Projeto ameaça 70% das grutas do país
Decreto em estudo pelo governo federal permite que cavernas sofram "impactos irreversíveis" por atividades econômicas

Proposta foi elaborada após dois anos de pressão dos setores mineral e elétrico, que vêem nas cavernas obstáculos a sua expansão.






MATHEUS PICHONELLI
THIAGO REIS

DA AGÊNCIA FOLHA Cerca de 70% das cavernas do Brasil correm o risco de destruição. Hoje, as 7.300 já identificadas são protegidas por um decreto assinado em 1990. Nos próximos dias, o governo federal deve alterar a norma, após dois anos de pressão de empresas, sobretudo mineradoras e hidrelétricas, que vêem nas grutas um empecilho à expansão de seus empreendimentos.

A minuta, enviada na semana passada para a Casa Civil, autoriza, na prática, que cavernas que não sejam de "máxima prioridade" sofram "impactos negativos irreversíveis".
Isso significa que cavernas que estejam em outros três novos critérios poderão ser alteradas. Grutas com "alta relevância", por exemplo, poderão ser destruídas desde que o empreendedor se comprometa a preservar duas similares.

Para formações com "média relevância", o projeto prevê a destruição desde que o responsável pela obra financie ações que contribuam para a "conservação e o uso adequado do patrimônio espeleológico brasileiro" -sem especificar quais.

Já cavernas com "baixo grau de relevância" poderão ser impactadas sem contrapartidas.
O Ministério do Meio Ambiente terá 60 dias para elaborar os critérios de relevância a partir da aprovação.

O Ibram (Instituto Brasileiro de Mineração) diz que o novo decreto trará avanços. "Essa indefinição, que dura anos, afastou investimentos estrangeiros do país", afirma o presidente do instituto, Paulo Camillo.

"Há cavernas belíssimas que, claro, precisam ser preservadas. Mas é preciso criar um sistema para valorar o grau de importância dessas cavernas, porque muitas são inúteis", diz Rinaldo Mancin, diretor de assuntos ambientais do Ibram.

Segundo o Cecav (Centro Nacional de Estudo, Proteção e Manejo de Cavernas), do Instituto Chico Mendes, a maior parte das cavernas mapeadas no Brasil foi descoberta na última década. O Cecav e a SBE (Sociedade Brasileira de Espeleologia) estimam que 70% das cavernas possam ser destruídas com a nova lei.

Somente na região de Carajás, no Pará, onde atua a Vale, pesquisadores patrocinados pela própria companhia descobriram mais de mil cavernas que, segundo a empresa, impedem a exploração mineral.

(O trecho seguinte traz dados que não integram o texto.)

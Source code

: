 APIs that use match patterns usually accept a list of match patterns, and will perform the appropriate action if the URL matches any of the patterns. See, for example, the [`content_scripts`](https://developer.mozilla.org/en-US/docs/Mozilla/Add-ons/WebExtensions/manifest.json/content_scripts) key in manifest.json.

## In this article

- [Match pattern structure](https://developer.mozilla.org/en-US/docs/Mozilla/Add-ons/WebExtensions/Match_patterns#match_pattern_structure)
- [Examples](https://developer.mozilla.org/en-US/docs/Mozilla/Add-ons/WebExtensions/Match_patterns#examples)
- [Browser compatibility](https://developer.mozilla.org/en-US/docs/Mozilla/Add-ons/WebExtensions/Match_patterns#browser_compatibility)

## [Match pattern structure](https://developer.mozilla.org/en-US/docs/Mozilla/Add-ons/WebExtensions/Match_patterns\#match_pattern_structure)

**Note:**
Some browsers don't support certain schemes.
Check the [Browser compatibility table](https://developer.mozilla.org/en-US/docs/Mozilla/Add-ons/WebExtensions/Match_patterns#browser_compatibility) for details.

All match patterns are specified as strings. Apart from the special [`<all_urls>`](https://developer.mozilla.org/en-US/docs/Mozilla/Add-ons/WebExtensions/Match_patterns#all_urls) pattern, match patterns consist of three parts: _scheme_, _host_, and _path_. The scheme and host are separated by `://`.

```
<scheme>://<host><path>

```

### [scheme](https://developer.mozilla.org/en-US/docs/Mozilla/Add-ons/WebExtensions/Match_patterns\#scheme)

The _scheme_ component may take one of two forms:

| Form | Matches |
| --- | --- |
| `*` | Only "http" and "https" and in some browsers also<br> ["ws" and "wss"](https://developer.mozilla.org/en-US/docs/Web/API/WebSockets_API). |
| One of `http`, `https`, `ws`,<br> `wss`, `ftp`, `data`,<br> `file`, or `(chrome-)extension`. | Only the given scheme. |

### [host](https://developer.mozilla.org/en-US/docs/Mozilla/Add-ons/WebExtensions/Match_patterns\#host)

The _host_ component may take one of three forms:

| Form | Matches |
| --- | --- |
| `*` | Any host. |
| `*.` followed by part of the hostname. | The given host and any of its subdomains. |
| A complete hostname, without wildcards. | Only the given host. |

A instalação de uma hidrelétrica pelo grupo Votorantim no vale do Tijuco Alto, em São Paulo, também enfrenta restrições devido a duas grutas localizadas na área a ser alagada, 450 dolinas (depressões em terrenos calcários) e outras 52 grutas e abismos na área de influência direta do projeto.

Para o secretário-executivo da SBE, Marcelo Rasteiro, o projeto, como foi apresentado, é "nefasto". Ele diz que a importância das cavernas não pode ser medida facilmente.

Livro para o passado

"Essas cavernas guardam registros do passado, trazem informações nos campos paleontológico, arqueológico, biológico e geológico. Cada uma é como um livro. A partir de alguns estudos, por exemplo, foi possível descobrir se chovia mais ou menos na região em determinado período. Isso é uma chave para entender questões como o aquecimento global."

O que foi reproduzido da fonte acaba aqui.